Education, Insights, Insurance, Uncategorized
May 29, 2024

The DOL Announces “Economic Realities” Test to Determine Employee Status

3 minute read
Blog Wage and Labor Regulation

The Department of Labor (DOL) Wage and Hour Division issued final regulations, effective March 11, 2024. These rules established an economic realities test which will serve as a practical guide for employers in determining whether a worker is an employee or independent contractor under the Fair Labor Standards Act (“FLSA”). [29 CFR part 795].

How Does This Impact Employers?

The economic realities test helps determine if an employment relationship exists. Misclassifying a worker can lead to significant consequences including issues with taxes, workers’ compensation, unemployment compensation, employee benefits, and ERISA.

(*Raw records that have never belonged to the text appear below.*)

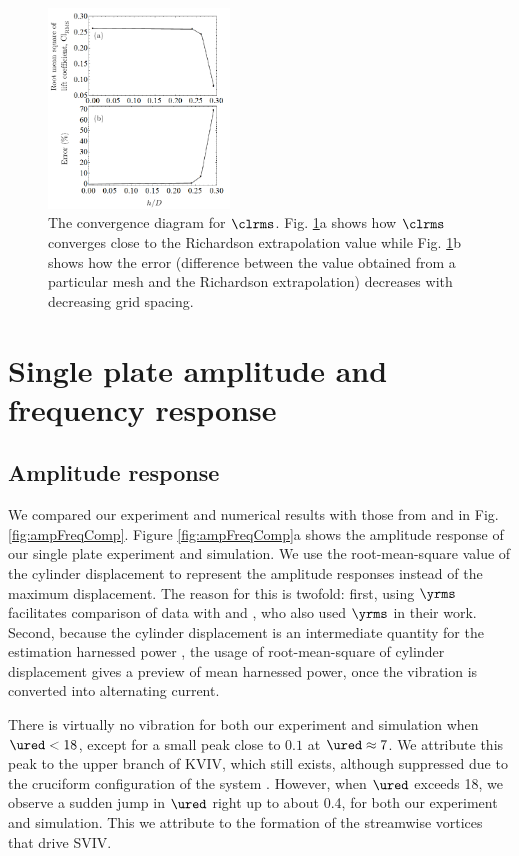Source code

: \documentclass[a4paper,fleqn]{cas-sc}
\begin{document}
\begin{figure}
  \centering
  \includegraphics[width=0.43\textwidth]{figs/figure9}
  \caption{The convergence diagram for $\clrms$. Fig. \ref{fig:clrmsGCI}a shows how $\clrms$ converges close to the Richardson extrapolation value while Fig. \ref{fig:clrmsGCI}b shows how the error (difference between the value obtained from a particular mesh and the Richardson extrapolation) decreases with decreasing grid spacing.} \label{fig:clrmsGCI}
\end{figure}

\section{Single plate amplitude and frequency response} \label{sec:singPlateResp}
\subsection{Amplitude response} \label{ssec:ampResp}
We compared our experiment and numerical results with those from \citet{Koide2013} and \citet{Nguyen2012} in Fig. \ref{fig:ampFreqComp}. Figure \ref{fig:ampFreqComp}a shows the amplitude response of our single plate experiment and simulation. We use the root-mean-square value of the cylinder displacement to represent the amplitude responses instead of the maximum displacement. The reason for this is twofold: first, using  $\yrms$  facilitates comparison of data with \citet{Nguyen2012} and \citet{Koide2013}, who also used  $\yrms$  in their work. Second, because the cylinder displacement is an intermediate quantity for the estimation harnessed power \citep{Maruai2017,Maruai2018}, the usage of root-mean-square of cylinder displacement gives a preview of mean harnessed power, once the vibration is converted into alternating current.

There is virtually no vibration for both our experiment and simulation when  $\ured < 18$, except for a small peak close to $0.1$ at  $\ured \approx 7$. We attribute this peak to the upper branch of KVIV, which still exists, although suppressed due to the cruciform configuration of the system \citep{Shirakashi1989,Nguyen2012}. However, when  $\ured$ exceeds 18, we observe a sudden jump in  $\ured$ right up to about 0.4, for both our experiment and simulation. This we attribute to the formation of the streamwise vortices that drive SVIV.
\end{document}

The 6 Factors: Economic Realities Test

As of March 11, 2024 the economic realities test will look at the following 6 factors.  If a worker is economically dependent on the employer, they are an employee. If they are in business for themselves, they are an independent contractor. The following facts and circumstances are required to be considered in making the foregoing assessments, with the totality of the circumstances being determinative.

Opportunity for profit or loss depending on managerial skill

Considers whether a worker can earn profits or suffer losses through their own independent effort and decision making. [29 CFR part 795.110(b)(1)]

  • Does the worker negotiate their pay?
  • Do they decide to accept or decline work?
  • Do they hire their own workers and purchase materials and equipment?
  • Do they engage in efforts to expand their business?

Investments by the worker and the employer

Examines whether the worker makes investments that are capital or entrepreneurial in nature. [29 CFR part 795.110(b)(2)]

  • Investments by a worker that support the growth of a business, including by increasing the number of clients, reducing costs, extending market reach, or increasing sales, weigh in favor of independent contractor status.
  • A lack of such capital or entrepreneurial investments weighs in favor of employee status.

Permanence of the work relationship

Considers the nature and length of the work relationship. [29 CFR part 795.110(b)(3)]

  • Sporadic or project-based work with a fixed ending date (or regularly occurring fixed periods of work), where the worker may make a business decision to take on multiple different jobs indicates independent contractor status.
  • When the work is continuous, does not have a fixed ending date, or may be the worker’s only work relationship suggests employee status.

Nature and degree of control

Considers factors that demonstrate the potential employer’s level of control of the worker’s performance of services and the economic aspects of the relationship. [29 CFR part 795.110(b)(4)]

Factors include hiring and firing, scheduling, prices or pay rates, supervision, and whether the worker can work for others.

Whether the work performed is integral to the employer’s business

Examines whether the work is critical, necessary, or central to the potential employer’s principal business. [29 CFR part 795.110(b)(5)]

  • Work that is critical to the business indicates employee status.
  • Non-critical work, necessary, or central to the employer’s principal business weighs in favor of independent contractor status.

Skill and initiative

Considers whether the worker uses their own specialized skills together with business planning and effort to perform the work and support or grow a business. [29 CFR part 795.110(b)(6)]

  • The absence of specialized skills (for example, the worker relies on the employer to provide training for the job) indicates that the worker is an employee.
  • If a worker uses their skills in connection with business initiative (to grow a business) would indicate independent contractor.

Employer Actions

  • Audit existing independent contractor classifications.
  • Consider classifying workers as employees if they don’t meet the test’s criteria.
  • Consult legal counsel to discuss next steps.

A worker’s status as an employee versus an independent contractor under the new FLSA guidance is a purely functional test.  Neither the assignment of a label by an employer, the existence of a worker’s employment or independent contractor agreement, nor the manner in which a worker is paid is determinative of a worker’s status. Instead, a careful analysis must be performed. For additional resources reference the DOL Fact Sheet.